ACTIVITY → Please return every line of the records that contains the word "Monte".

RECORDS SHOWN →
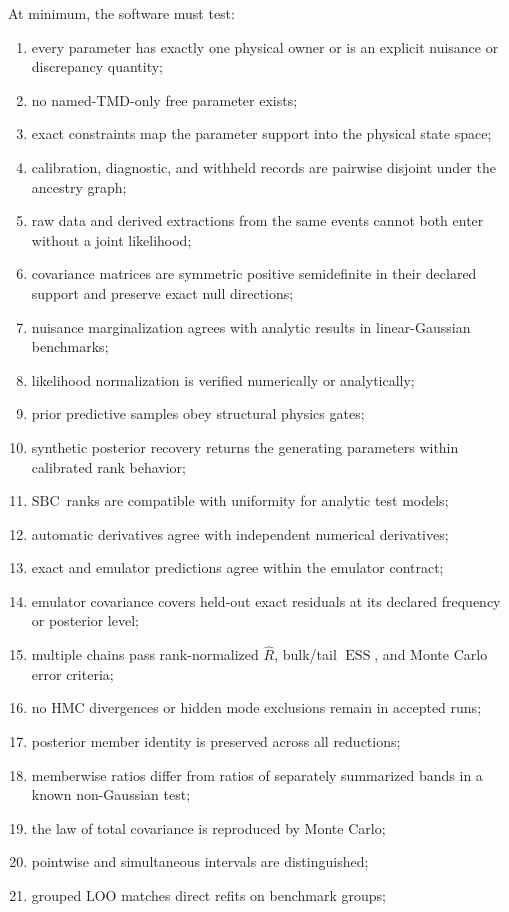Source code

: \documentclass[11pt]{article}
\newcommand{\ESS}{\operatorname{ESS}}
\newcommand{\Rhat}{\widehat R}
\newcommand{\SBC}{\ensuremath{\mathrm{SBC}}}
\newcommand{\LOO}{\ensuremath{\mathrm{LOO}}}
\begin{document}
At minimum, the software must test:
\begin{enumerate}
\item every parameter has exactly one physical owner or is an explicit nuisance
or discrepancy quantity;
\item no named-TMD-only free parameter exists;
\item exact constraints map the parameter support into the physical state
space;
\item calibration, diagnostic, and withheld records are pairwise disjoint under
the ancestry graph;
\item raw data and derived extractions from the same events cannot both enter
without a joint likelihood;
\item covariance matrices are symmetric positive semidefinite in their declared
support and preserve exact null directions;
\item nuisance marginalization agrees with analytic results in linear-Gaussian
benchmarks;
\item likelihood normalization is verified numerically or analytically;
\item prior predictive samples obey structural physics gates;
\item synthetic posterior recovery returns the generating parameters within
calibrated rank behavior;
\item \SBC\ ranks are compatible with uniformity for analytic test models;
\item automatic derivatives agree with independent numerical derivatives;
\item exact and emulator predictions agree within the emulator contract;
\item emulator covariance covers held-out exact residuals at its declared
frequency or posterior level;
\item multiple chains pass rank-normalized \(\Rhat\), bulk/tail \(\ESS\), and
Monte Carlo error criteria;
\item no HMC divergences or hidden mode exclusions remain in accepted runs;
\item posterior member identity is preserved across all reductions;
\item memberwise ratios differ from ratios of separately summarized bands in a
known non-Gaussian test;
\item the law of total covariance is reproduced by Monte Carlo;
\item pointwise and simultaneous intervals are distinguished;
\item grouped \(\LOO\) matches direct refits on benchmark groups;

\end{enumerate}
\end{document}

ANSWER TO THE PROBLEM →
Monte Carlo error criteria;
\item the law of total covariance is reproduced by Monte Carlo;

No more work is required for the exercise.